Doctor No: One tragedy too many in Bhopal

From The Statesman
December 1984 saw what was perhaps the world’s worst environmental disaster. Twenty-one years later, Bhopal has witnessed a gross abuse of human rights, and not wholly unrelated to the earlier tragedy. A lockout at the Bhopal Memorial Hospital and Research Centre has resulted in the death of three patients. Horror of horrors, it is the doctors who are on strike, clamouring for a pay hike.
What makes the tragedy more poignant is that the hospital was set up with the blood money of gas leak victims; it came up in the early nineties on the orders of the Supreme Court with the seized assets of Union Carbide. It was one way to make the multinational compensate for the disaster.
The authorities now have their back to the wall in their clash with the doctors, and even critical patients have been asked to leave. In any other civilised set-up, the registration of the doctors would have been cancelled. And emergency measures taken to run this super-speciality charitable hospital, so-called. Seldom have the sick and the dying been treated in so heartless a fashion, to the extent that plaintive appeals by relatives were ignored. A 42-year-old patient, languishing with TB in the wake of the 1984 disaster, died on his way to another hospital. Another victim, temporarily invalid after a surgery, was bundled out… to meet his end.

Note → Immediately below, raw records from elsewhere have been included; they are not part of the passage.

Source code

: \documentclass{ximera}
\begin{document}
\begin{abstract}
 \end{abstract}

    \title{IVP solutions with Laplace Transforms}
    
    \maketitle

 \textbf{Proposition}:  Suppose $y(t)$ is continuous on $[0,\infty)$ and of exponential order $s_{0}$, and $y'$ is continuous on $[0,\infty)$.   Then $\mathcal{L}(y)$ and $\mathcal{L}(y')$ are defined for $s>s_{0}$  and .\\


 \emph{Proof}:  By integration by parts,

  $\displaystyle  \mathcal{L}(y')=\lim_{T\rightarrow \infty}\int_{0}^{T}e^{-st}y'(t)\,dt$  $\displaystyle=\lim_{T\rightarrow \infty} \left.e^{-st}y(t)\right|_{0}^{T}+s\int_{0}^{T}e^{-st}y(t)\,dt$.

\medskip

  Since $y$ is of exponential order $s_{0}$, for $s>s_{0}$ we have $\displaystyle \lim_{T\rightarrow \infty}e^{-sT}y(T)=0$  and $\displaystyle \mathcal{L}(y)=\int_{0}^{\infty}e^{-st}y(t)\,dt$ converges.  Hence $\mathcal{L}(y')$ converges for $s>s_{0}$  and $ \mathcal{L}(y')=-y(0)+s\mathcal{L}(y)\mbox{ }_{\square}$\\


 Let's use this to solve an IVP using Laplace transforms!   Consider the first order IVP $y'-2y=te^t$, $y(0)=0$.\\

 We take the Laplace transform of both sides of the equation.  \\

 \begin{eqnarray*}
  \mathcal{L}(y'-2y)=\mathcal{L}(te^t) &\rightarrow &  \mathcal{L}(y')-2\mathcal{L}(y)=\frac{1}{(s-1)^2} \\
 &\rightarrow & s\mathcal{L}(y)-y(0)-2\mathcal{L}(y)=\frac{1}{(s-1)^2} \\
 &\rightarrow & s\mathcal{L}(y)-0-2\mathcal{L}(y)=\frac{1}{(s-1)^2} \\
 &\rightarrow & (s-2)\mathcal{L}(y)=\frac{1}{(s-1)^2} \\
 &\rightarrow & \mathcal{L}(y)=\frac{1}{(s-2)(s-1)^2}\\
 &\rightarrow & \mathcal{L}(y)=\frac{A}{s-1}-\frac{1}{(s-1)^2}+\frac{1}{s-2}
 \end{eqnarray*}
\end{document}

The negligence has been criminal, even a disgrace to the nation. It calls for intervention at the highest level. It is intriguing that the decision to declare a lockout was reportedly taken by the local trustee. The claim that the other trustees are abroad and, therefore, couldn’t be contacted won’t wash in this day and age. And they include worthies such as a former Chief Justice of India, a former MP Governor and the wife of an ex-President.
The decision seems to have been unilateral and was, therefore, as thoughtless and irresponsible as the attitude of the docors. And as irresponsible is Babulal Gaur’s response: “Unless we get a written complaint we can’t do much.’’ Madhya Pradesh cannot expect much from such a Chief Minister, who now has the dubious distinction of being witness to another chapter of Bhopal’s tragedy.